As I did so, my fingers brushed against my food card which had been there the whole time, concealed behind a slit in the fabric. Shaking with relief, I looked up and greeted my mother. I wanted to ask her about the woman in the picture, but was afraid she would be angry with me and take the card away.
‘What have you done to the bed?’ she demanded.
‘Nothing.’
‘If you lie down, you must tidy the bedding when you get up. You can’t always expect me to do everything for you.’ She paused to study my expression. ‘You have that guilty look on your face. What have you done?’
She was bound to discover the absence of the picture sooner or later. Defeated, I explained that my food card had been temporarily mislaid, and in my search I had come across a picture of a woman. Ready to defend myself against a scolding for losing my food card, albeit briefly, I was surprised when she fixated on my discovery. The safety of my food card ought to have been of paramount importance, yet she did not even mention that.
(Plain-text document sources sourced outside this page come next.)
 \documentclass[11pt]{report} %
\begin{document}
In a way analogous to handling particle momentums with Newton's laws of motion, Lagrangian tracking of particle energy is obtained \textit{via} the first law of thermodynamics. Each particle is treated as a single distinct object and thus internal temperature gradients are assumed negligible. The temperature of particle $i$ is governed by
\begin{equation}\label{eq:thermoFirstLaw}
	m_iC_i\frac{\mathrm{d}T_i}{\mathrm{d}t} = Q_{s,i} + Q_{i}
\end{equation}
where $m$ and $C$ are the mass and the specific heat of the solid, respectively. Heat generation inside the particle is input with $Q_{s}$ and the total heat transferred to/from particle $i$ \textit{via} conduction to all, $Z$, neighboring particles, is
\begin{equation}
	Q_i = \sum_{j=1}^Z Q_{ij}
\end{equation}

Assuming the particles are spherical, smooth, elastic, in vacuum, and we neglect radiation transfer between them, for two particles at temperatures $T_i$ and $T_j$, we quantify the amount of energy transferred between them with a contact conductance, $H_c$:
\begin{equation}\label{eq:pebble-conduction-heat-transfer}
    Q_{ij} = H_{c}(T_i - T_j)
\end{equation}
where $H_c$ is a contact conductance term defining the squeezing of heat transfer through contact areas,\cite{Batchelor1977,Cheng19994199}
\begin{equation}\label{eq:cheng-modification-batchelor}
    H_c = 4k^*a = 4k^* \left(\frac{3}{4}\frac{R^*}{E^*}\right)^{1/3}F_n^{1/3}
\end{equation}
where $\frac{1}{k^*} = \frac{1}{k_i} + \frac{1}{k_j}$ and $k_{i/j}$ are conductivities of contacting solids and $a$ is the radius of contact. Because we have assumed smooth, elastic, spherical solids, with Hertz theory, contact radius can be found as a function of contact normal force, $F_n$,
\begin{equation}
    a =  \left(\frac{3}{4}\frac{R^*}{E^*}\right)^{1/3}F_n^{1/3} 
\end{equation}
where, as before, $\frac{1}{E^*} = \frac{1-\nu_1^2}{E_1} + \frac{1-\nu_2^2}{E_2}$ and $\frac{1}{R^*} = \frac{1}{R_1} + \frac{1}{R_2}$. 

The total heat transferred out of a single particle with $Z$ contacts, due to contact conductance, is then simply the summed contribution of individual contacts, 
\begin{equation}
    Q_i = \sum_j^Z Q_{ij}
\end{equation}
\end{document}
‘What picture? What are you talking about?’ she demanded, scowling suspiciously at me.
‘It’s just a picture.’
‘Picture? What do you mean, “a picture”? Give it to me.'
Reluctantly I drew the card from my waistband, and she snatched it from my hand. ‘Is that my grandmother?’ I asked. ‘What’s she putting in her mouth?’
Without warning, my mother slumped down on our bed, her shoulders bowed. ‘Where did you find this?’ she asked in a low voice. She was no longer angry. This was not like my mother at all.